## About this task
Print the data that follows without changing a single word.

[Data extracted from a collection]
BEGIN

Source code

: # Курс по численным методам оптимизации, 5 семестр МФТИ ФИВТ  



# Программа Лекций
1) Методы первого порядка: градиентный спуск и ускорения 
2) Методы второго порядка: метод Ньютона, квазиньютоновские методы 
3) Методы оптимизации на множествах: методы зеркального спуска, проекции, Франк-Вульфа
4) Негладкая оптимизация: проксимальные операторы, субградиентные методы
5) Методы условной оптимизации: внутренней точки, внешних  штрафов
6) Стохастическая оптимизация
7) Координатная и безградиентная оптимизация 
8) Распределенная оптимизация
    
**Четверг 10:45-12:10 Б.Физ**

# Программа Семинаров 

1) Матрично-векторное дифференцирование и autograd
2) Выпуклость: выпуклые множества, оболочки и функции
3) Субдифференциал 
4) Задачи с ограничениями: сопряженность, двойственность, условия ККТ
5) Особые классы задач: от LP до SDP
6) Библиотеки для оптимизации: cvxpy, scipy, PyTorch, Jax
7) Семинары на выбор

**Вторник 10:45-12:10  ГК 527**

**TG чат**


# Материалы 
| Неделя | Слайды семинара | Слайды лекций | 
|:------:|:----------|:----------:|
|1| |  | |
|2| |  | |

END

## Response for this exercise
Source code

: # Курс по численным методам оптимизации, 5 семестр МФТИ ФИВТ  



# Программа Лекций
1) Методы первого порядка: градиентный спуск и ускорения 
2) Методы второго порядка: метод Ньютона, квазиньютоновские методы 
3) Методы оптимизации на множествах: методы зеркального спуска, проекции, Франк-Вульфа
4) Негладкая оптимизация: проксимальные операторы, субградиентные методы
5) Методы условной оптимизации: внутренней точки, внешних  штрафов
6) Стохастическая оптимизация
7) Координатная и безградиентная оптимизация 
8) Распределенная оптимизация
    
**Четверг 10:45-12:10 Б.Физ**

# Программа Семинаров 

1) Матрично-векторное дифференцирование и autograd
2) Выпуклость: выпуклые множества, оболочки и функции
3) Субдифференциал 
4) Задачи с ограничениями: сопряженность, двойственность, условия ККТ
5) Особые классы задач: от LP до SDP
6) Библиотеки для оптимизации: cvxpy, scipy, PyTorch, Jax
7) Семинары на выбор

**Вторник 10:45-12:10  ГК 527**

**TG чат**


# Материалы 
| Неделя | Слайды семинара | Слайды лекций | 
|:------:|:----------|:----------:|
|1| |  | |
|2| |  | |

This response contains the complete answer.